▶ _TASK_: From the listing below, copy only the lines from the line that contains "- **ألوان التمييز**" to the line that contains "#### Hosting", counting those two lines as part of the copy.
########
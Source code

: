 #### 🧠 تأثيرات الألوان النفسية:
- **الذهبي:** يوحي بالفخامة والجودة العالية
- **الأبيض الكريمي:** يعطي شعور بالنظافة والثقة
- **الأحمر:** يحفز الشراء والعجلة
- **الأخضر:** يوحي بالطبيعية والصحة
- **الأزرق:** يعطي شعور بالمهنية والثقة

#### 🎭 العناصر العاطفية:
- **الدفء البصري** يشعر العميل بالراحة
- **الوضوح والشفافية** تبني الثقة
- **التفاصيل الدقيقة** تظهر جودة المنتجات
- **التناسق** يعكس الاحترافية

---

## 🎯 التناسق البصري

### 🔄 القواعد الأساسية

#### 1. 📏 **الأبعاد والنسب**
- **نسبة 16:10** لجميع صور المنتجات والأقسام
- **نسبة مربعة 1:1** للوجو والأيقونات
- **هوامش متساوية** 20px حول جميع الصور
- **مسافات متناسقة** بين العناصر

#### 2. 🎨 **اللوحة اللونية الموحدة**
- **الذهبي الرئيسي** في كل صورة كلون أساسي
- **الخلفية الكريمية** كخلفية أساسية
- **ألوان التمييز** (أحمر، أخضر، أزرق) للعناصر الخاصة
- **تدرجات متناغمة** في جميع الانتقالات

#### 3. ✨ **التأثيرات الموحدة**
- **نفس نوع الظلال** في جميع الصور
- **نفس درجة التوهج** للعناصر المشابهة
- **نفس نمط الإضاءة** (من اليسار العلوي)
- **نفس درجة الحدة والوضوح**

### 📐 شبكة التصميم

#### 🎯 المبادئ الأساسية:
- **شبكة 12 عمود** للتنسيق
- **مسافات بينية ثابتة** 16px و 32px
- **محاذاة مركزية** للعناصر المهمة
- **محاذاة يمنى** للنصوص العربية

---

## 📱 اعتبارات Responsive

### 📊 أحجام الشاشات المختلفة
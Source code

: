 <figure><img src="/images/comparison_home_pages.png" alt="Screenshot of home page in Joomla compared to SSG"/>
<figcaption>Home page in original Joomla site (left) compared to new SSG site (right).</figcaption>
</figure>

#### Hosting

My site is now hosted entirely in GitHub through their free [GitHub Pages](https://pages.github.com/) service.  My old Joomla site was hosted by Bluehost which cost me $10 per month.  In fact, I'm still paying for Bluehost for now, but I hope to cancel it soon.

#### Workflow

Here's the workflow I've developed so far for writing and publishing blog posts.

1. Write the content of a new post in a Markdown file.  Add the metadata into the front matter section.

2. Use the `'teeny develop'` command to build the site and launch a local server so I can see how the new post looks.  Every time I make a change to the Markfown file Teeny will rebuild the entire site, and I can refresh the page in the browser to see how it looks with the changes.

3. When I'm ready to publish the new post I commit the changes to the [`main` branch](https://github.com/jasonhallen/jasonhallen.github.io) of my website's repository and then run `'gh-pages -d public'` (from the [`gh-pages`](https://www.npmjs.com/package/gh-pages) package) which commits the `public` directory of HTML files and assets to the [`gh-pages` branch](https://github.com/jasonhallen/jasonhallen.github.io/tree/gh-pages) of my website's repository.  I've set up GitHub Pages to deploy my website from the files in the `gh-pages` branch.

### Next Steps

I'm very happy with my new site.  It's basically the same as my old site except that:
########
▶ _RESULT OF THE TASK_:
- **ألوان التمييز** (أحمر، أخضر، أزرق) للعناصر الخاصة
- **تدرجات متناغمة** في جميع الانتقالات

#### 3. ✨ **التأثيرات الموحدة**
- **نفس نوع الظلال** في جميع الصور
- **نفس درجة التوهج** للعناصر المشابهة
- **نفس نمط الإضاءة** (من اليسار العلوي)
- **نفس درجة الحدة والوضوح**

### 📐 شبكة التصميم

#### 🎯 المبادئ الأساسية:
- **شبكة 12 عمود** للتنسيق
- **مسافات بينية ثابتة** 16px و 32px
- **محاذاة مركزية** للعناصر المهمة
- **محاذاة يمنى** للنصوص العربية

---

## 📱 اعتبارات Responsive

### 📊 أحجام الشاشات المختلفة
Source code

: <figure><img src="/images/comparison_home_pages.png" alt="Screenshot of home page in Joomla compared to SSG"/>
<figcaption>Home page in original Joomla site (left) compared to new SSG site (right).</figcaption>
</figure>

#### Hosting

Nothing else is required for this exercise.